You mean I have to actually read the information too?

Posted by heidi08 On June - 26 - 2017Comments Off on You mean I have to actually read the information too?

A beaver headline appeared yesterday that was so ridiculous I couldn’t even bring myself to read the article until this morning. Now I see it is so thick with misinformation that I just wrote the author. Chalk this up to the “Beaver lies and the lying liars who tell them”, category.

Is the beaver truly nature’s architect or just a ‘dentally defective rat’? — Canadian Myths

The myth: The beaver etched on our five-cent coin can’t possibly compete with more majestic symbols, such as Britain’s lion or the U.S. bald eagle.
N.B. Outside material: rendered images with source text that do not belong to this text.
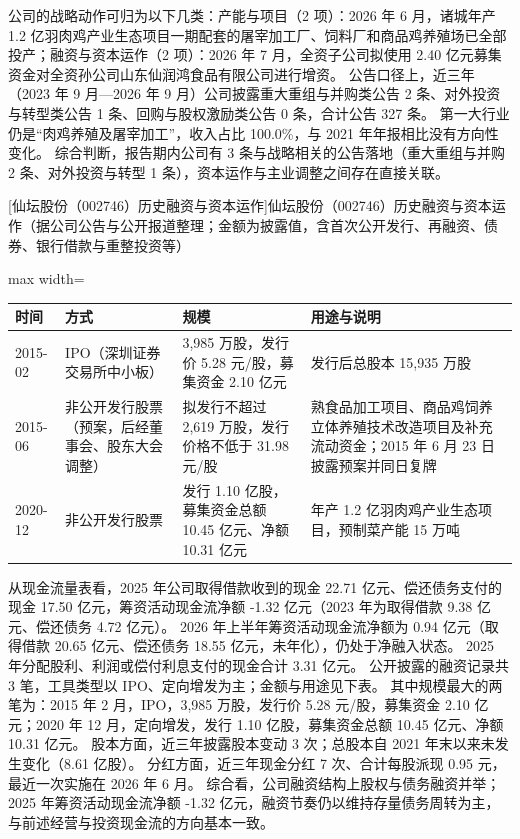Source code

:  公司的战略动作可归为以下几类：产能与项目（2 项）：2026 年 6 月，诸城年产 1.2 亿羽肉鸡产业生态项目一期配套的屠宰加工厂、饲料厂和商品鸡养殖场已全部投产；融资与资本运作（2 项）：2026 年 7 月，全资子公司拟使用 2.40 亿元募集资金对全资孙公司山东仙润鸿食品有限公司进行增资。 公告口径上，近三年（2023 年 9 月---2026 年 9 月）公司披露重大重组与并购类公告 2 条、对外投资与转型类公告 1 条、回购与股权激励类公告 0 条，合计公告 327 条。 第一大行业仍是“肉鸡养殖及屠宰加工”，收入占比 100.0\%，与 2021 年年报相比没有方向性变化。 综合判断，报告期内公司有 3 条与战略相关的公告落地（重大重组与并购 2 条、对外投资与转型 1 条），资本运作与主业调整之间存在直接关联。

\begin{center}\small\setlength{\tabcolsep}{4pt}
[仙坛股份（002746）历史融资与资本运作]{仙坛股份（002746）历史融资与资本运作（据公司公告与公开报道整理；金额为披露值，含首次公开发行、再融资、债券、银行借款与重整投资等）}
\begin{adjustbox}{max width=\textwidth}
\begin{tabular}{@{}p{1.45cm}p{2.55cm}p{4.05cm}p{4.95cm}@{}}
\toprule
时间 & 方式 & 规模 & 用途与说明 \\
\midrule
2015-02 & IPO（深圳证券交易所中小板） & 3,\allowbreak{}985 万股，\allowbreak{}发行价 5.28 元/\allowbreak{}股，\allowbreak{}募集资金 2.10 亿元 & 发行后总股本 15,\allowbreak{}935 万股 \\
2015-06 & 非公开发行股票（预案，后经董事会、股东大会调整） & 拟发行不超过 2,\allowbreak{}619 万股，\allowbreak{}发行价格不低于 31.98 元/\allowbreak{}股 & 熟食品加工项目、\allowbreak{}商品鸡饲养立体养殖技术改造项目及补充流动资金；2015 年 6 月 23 日披露预案并同日复牌 \\
2020-12 & 非公开发行股票 & 发行 1.10 亿股，\allowbreak{}募集资金总额 10.45 亿元、\allowbreak{}净额 10.31 亿元 & 年产 1.2 亿羽肉鸡产业生态项目，\allowbreak{}预制菜产能 15 万吨 \\
\bottomrule
\end{tabular}
\end{adjustbox}
\end{center}

 从现金流量表看，2025 年公司取得借款收到的现金 22.71 亿元、偿还债务支付的现金 17.50 亿元，筹资活动现金流净额 -1.32 亿元（2023 年为取得借款 9.38 亿元、偿还债务 4.72 亿元）。 2026 年上半年筹资活动现金流净额为 0.94 亿元（取得借款 20.65 亿元、偿还债务 18.55 亿元，未年化），仍处于净融入状态。 2025 年分配股利、利润或偿付利息支付的现金合计 3.31 亿元。 公开披露的融资记录共 3 笔，工具类型以 IPO、定向增发为主；金额与用途见下表。 其中规模最大的两笔为：2015 年 2 月，IPO，3,985 万股，发行价 5.28 元/股，募集资金 2.10 亿元；2020 年 12 月，定向增发，发行 1.10 亿股，募集资金总额 10.45 亿元、净额 10.31 亿元。 股本方面，近三年披露股本变动 3 次；总股本自 2021 年末以来未发生变化（8.61 亿股）。 分红方面，近三年现金分红 7 次、合计每股派现 0.95 元，最近一次实施在 2026 年 6 月。 综合看，公司融资结构上股权与债务融资并举；2025 年筹资活动现金流净额 -1.32 亿元，融资节奏仍以维持存量债务周转为主，与前述经营与投资现金流的方向基本一致。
But the rodent doesn’t just represent an idea of strength and fierceness — it played a role in the founding of Canada.

The beaver may be a buck-toothed rodent but it fuelled the fur trade, and therefore the economy here, for hundreds of years. Still, not everyone is happy with the beaver’s prominence as the only animal that is an official emblem for Canada.
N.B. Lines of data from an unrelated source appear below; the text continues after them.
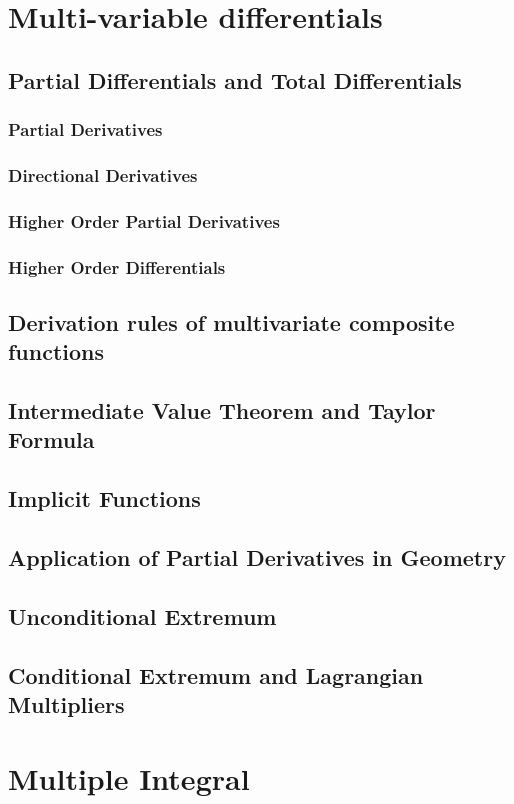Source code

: \documentclass{article}
\newcommand{\0}{{\bf{0}}}
\begin{document}
\section{Multi-variable differentials}
\subsection{Partial Differentials and Total Differentials}
\subsubsection{Partial Derivatives}
\subsubsection{Directional Derivatives}
\subsubsection{Higher Order Partial Derivatives}
\subsubsection{Higher Order Differentials}
\subsection{Derivation rules of multivariate composite functions}
\subsection{Intermediate Value Theorem and Taylor Formula}
\subsection{Implicit Functions}
\subsection{Application of Partial Derivatives in Geometry}
\subsection{Unconditional Extremum}
\subsection{Conditional Extremum and Lagrangian Multipliers}
\section{Multiple Integral}
\end{document}
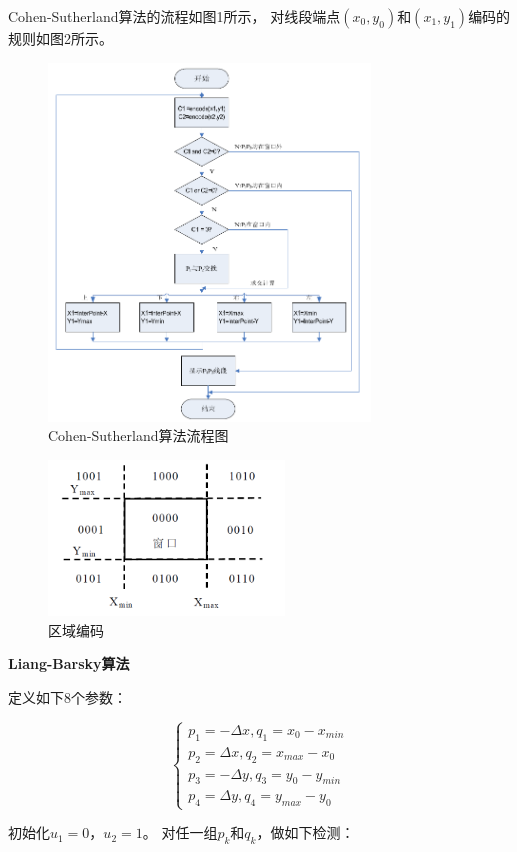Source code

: \documentclass[a4paper,UTF8]{article}
\begin{document}
Cohen-Sutherland算法的流程如图1所示，
对线段端点$(x_0,y_0)$和$(x_1,y_1)$编码的规则如图2所示。
\begin{figure}[H]
    \centering
    \includegraphics[width=8.55cm,height=9.5cm]{cohen-sutherland-flow.PNG}
    \caption{Cohen-Sutherland算法流程图}
\end{figure}
\begin{figure}[H]
    \centering
    \includegraphics[width=6.28cm,height=4.14cm]{cohen-sutherland-encode.PNG}
    \caption{区域编码}
\end{figure}


\textbf{Liang-Barsky算法}

定义如下8个参数：

\begin{equation*}
    \begin{cases}
        p_1=-\Delta x,q_1=x_0-x_{min}\\
        p_2=\Delta x,q_2=x_{max}-x_0\\
        p_3=-\Delta y,q_3=y_0-y_{min}\\
        p_4=\Delta y,q_4=y_{max}-y_0
    \end{cases}
\end{equation*}

初始化$u_1=0$，$u_2=1$。
对任一组$p_k$和$q_k$，做如下检测：
\end{document}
In 2011, Conservative Nicole Eaton told fellow Senators the “dentally defective rat,” which wreaks havoc on her dock each summer, should be replaced with a “polar bear, with its strength, courage, resourcefulness and dignity.”

Beavers have made a comeback, and there are now anywhere from six to 12 million of them in Canada,             more than the estimated six million at the start of the fur trade. Many of them are living close to humans, and their ability to build a dam in days, and flood a forest, corn field or cottage creates frustration. There are now so many that an industry has grown up around removing “nuisance beavers,” which account for a fifth of the beaver pelts auctioned off at NAFA.
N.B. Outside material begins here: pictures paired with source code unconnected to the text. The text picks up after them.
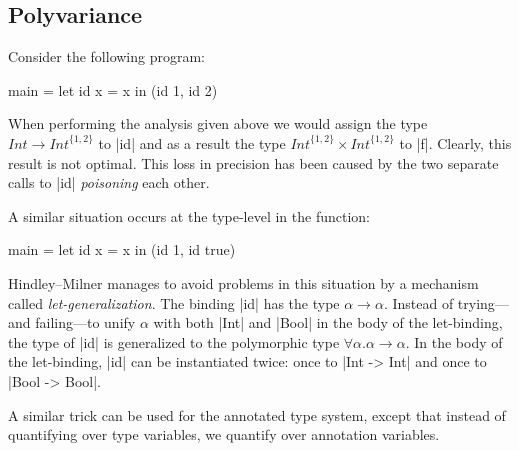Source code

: \subsection{Polyvariance}



Consider the following program:
\begin{code}
main =  let id x = x
        in (id 1, id 2)
\end{code}

When performing the analysis given above we would assign the type $\mathit{Int} \to \mathit{Int}^{\{1, 2\}}$ to |id| and as a result the type $\mathit{Int}^{\{1,2\}} \times \mathit{Int}^{\{1,2\}}$ to |f|. Clearly, this result is not optimal. This loss in precision has been caused by the two separate calls to |id| \emph{poisoning} each other.

A similar situation occurs at the type-level in the function:
\begin{code}
main =  let id x = x
        in (id 1, id true)
\end{code}
Hindley--Milner manages to avoid problems in this situation by a mechanism called \emph{let-generalization}. The binding |id| has the type $\alpha \to \alpha$. Instead of trying---and failing---to unify $\alpha$ with both |Int| and |Bool| in the body of the let-binding, the type of |id| is generalized to the polymorphic type $\forall \alpha. \alpha \to \alpha$. In the body of the let-binding, |id| can be instantiated twice: once to |Int -> Int| and once to |Bool -> Bool|.

A similar trick can be used for the annotated type system, except that instead of quantifying over type variables, we quantify over annotation variables.
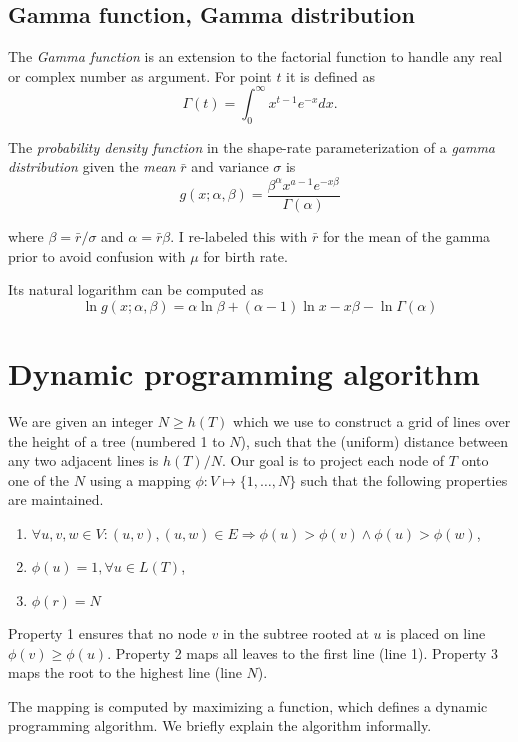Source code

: \documentclass{llncs}
\newcommand{\ejmcomment}[1]{{\color{green} #1}}
\begin{document}
\subsection{Gamma function, Gamma distribution}

The {\em Gamma function} is an extension to the factorial function to handle
any real or complex number as argument. For point $t$ it is defined as
$$\Gamma(t) = \int_0^\infty x^{t-1} e^{-x} dx.$$

The {\em probability density function} in the shape-rate parameterization of a
{\em gamma distribution} given the {\em mean} $\bar{r}$ and variance $\sigma$ is
$$ g(x;\alpha,\beta) = \frac{\beta^{\alpha}x^{a-1}e^{-x\beta}}{\Gamma(\alpha)} $$

where $\beta = \bar{r} / \sigma$ and $\alpha = \bar{r} \beta$.
\ejmcomment{I re-labeled this with $\bar{r}$ for the mean of the gamma prior to avoid confusion with $\mu$ for birth rate.}

Its natural logarithm can be computed as
$$ \ln g(x;\alpha,\beta) = \alpha\ln\beta + (\alpha-1)\ln x -x\beta - \ln\Gamma(\alpha) $$

\section{Dynamic programming algorithm}

We are given an integer $N \geq h(T)$ which we use to construct a grid of lines
over the height of a tree (numbered 1 to $N$), such that the (uniform) distance between any two
adjacent lines is $h(T) / N$.  Our goal is to project each node of $T$ onto one
of the $N$ using a mapping $\phi : V \mapsto \{1,\ldots,N\}$ such that the
following properties are maintained.
\begin{enumerate}
\item $\forall u,v,w \in V : (u,v), (u,w) \in E \Rightarrow \phi(u) > \phi(v) \wedge \phi(u) > \phi(w)$,
\item $\phi(u) = 1, \forall u \in L(T)$,
\item $\phi(r) = N$
\end{enumerate}

Property 1 ensures that no node $v$ in the subtree rooted at $u$ is placed on
line $\phi(v) \geq \phi(u)$. Property 2 maps all leaves to the first line (line 1).
Property 3 maps the root to the highest line (line $N$).

The mapping is computed by maximizing a function, which defines a
dynamic programming algorithm.  We briefly explain the algorithm informally.
\end{document}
The entire article has an annoying fur trade focus and is generally poorly written but THIS might be the worst sentence I’ve ever seen written about beavers. The author claims we have more beaver now than we did during the fur trade! Never mind that she’s off by at least one zero at least and possibly as many as six. Never mind that there were once enough beavers to cover every head in Europe. Obviously if it was once written that the continent was in possession of two species, man and beaver, there must have been a TON of them. Never mind that even your fur trapping history books should tell you how wrong that is.

Wrong, Wrong,  Wrong.

Patty generously devotes a whole paragraph to letting a trapper discuss the more important things beavers do.

Others defend the animal as “nature’s architect,” a reference to its ability to manufacture an environment that is essential to its survival. They are “one of the fantastic species when you look at the way they modify the habitat,” says Pierre Canac-Marquis, a trapper and biologist, retired from Natural Resources Quebec. “It really takes some knowledge, some intelligence, because it’s a very complicated process,” he says of building a dam out of sticks and mud.

 Yes let’s interview trappers and ask them about how fantastic beavers are, because really, consumers are the best judge of ecological value.  Honestly, I can’t imagine being given such a big byline and doing SO LITTLE WORK.

But that’s just me.


 

On to better things, this was posted in one of the Scottish beaver forum’s yesterday. You will quickly see why this mom beaver wants plenty of food for her little ones.

Now I’m off to Auburn to try and promote beaver benefits in the scariest county for beaver in the state of California. Wish me luck!